Return exactly the span that opens with the line containing "- **Auto-suggestions**: Automatic" and closes with the final line of the records, both included.

____ Information provided

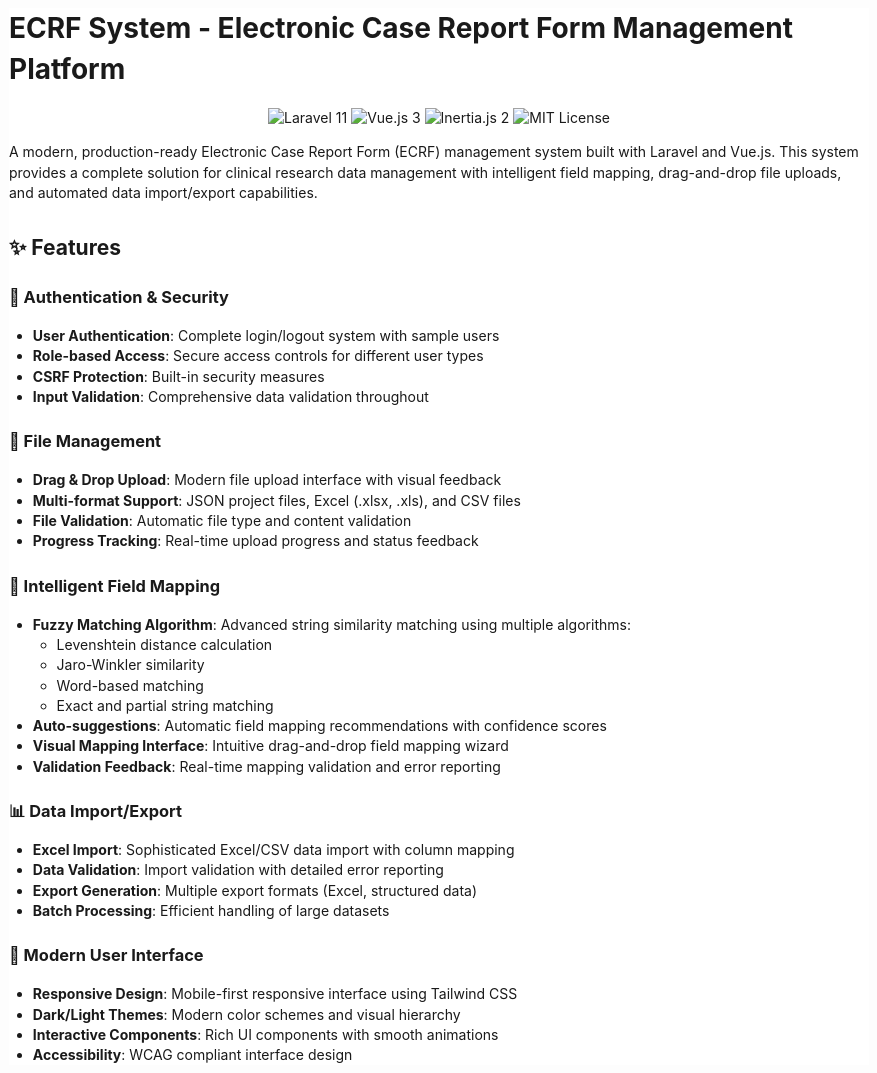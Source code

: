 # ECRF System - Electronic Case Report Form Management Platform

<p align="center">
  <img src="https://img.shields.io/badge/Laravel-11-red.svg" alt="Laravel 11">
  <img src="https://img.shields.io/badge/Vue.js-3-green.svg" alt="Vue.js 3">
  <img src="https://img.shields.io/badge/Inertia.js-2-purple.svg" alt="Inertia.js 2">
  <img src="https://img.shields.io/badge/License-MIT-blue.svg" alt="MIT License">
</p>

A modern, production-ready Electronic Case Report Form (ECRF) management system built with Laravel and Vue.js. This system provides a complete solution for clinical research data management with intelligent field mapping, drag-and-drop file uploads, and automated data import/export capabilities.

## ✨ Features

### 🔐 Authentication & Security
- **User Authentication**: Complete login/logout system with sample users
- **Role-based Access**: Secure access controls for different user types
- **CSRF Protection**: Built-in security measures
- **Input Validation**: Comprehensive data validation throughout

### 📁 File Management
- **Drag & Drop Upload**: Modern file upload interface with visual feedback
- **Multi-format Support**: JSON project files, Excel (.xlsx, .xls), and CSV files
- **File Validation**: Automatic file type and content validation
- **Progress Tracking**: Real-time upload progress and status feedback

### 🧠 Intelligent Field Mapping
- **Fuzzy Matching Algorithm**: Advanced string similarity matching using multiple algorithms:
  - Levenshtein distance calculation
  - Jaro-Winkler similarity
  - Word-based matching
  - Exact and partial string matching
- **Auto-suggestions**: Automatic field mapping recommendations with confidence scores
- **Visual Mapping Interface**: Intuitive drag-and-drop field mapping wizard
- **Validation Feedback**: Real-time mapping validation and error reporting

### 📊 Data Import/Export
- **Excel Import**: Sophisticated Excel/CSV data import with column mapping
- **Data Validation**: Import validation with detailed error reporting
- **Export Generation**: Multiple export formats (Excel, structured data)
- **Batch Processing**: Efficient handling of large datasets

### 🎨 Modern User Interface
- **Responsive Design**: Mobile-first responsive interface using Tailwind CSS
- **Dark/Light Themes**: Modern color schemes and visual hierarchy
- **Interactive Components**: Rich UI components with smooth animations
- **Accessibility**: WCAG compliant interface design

________

Result below ▸
- **Auto-suggestions**: Automatic field mapping recommendations with confidence scores
- **Visual Mapping Interface**: Intuitive drag-and-drop field mapping wizard
- **Validation Feedback**: Real-time mapping validation and error reporting

### 📊 Data Import/Export
- **Excel Import**: Sophisticated Excel/CSV data import with column mapping
- **Data Validation**: Import validation with detailed error reporting
- **Export Generation**: Multiple export formats (Excel, structured data)
- **Batch Processing**: Efficient handling of large datasets

### 🎨 Modern User Interface
- **Responsive Design**: Mobile-first responsive interface using Tailwind CSS
- **Dark/Light Themes**: Modern color schemes and visual hierarchy
- **Interactive Components**: Rich UI components with smooth animations
- **Accessibility**: WCAG compliant interface design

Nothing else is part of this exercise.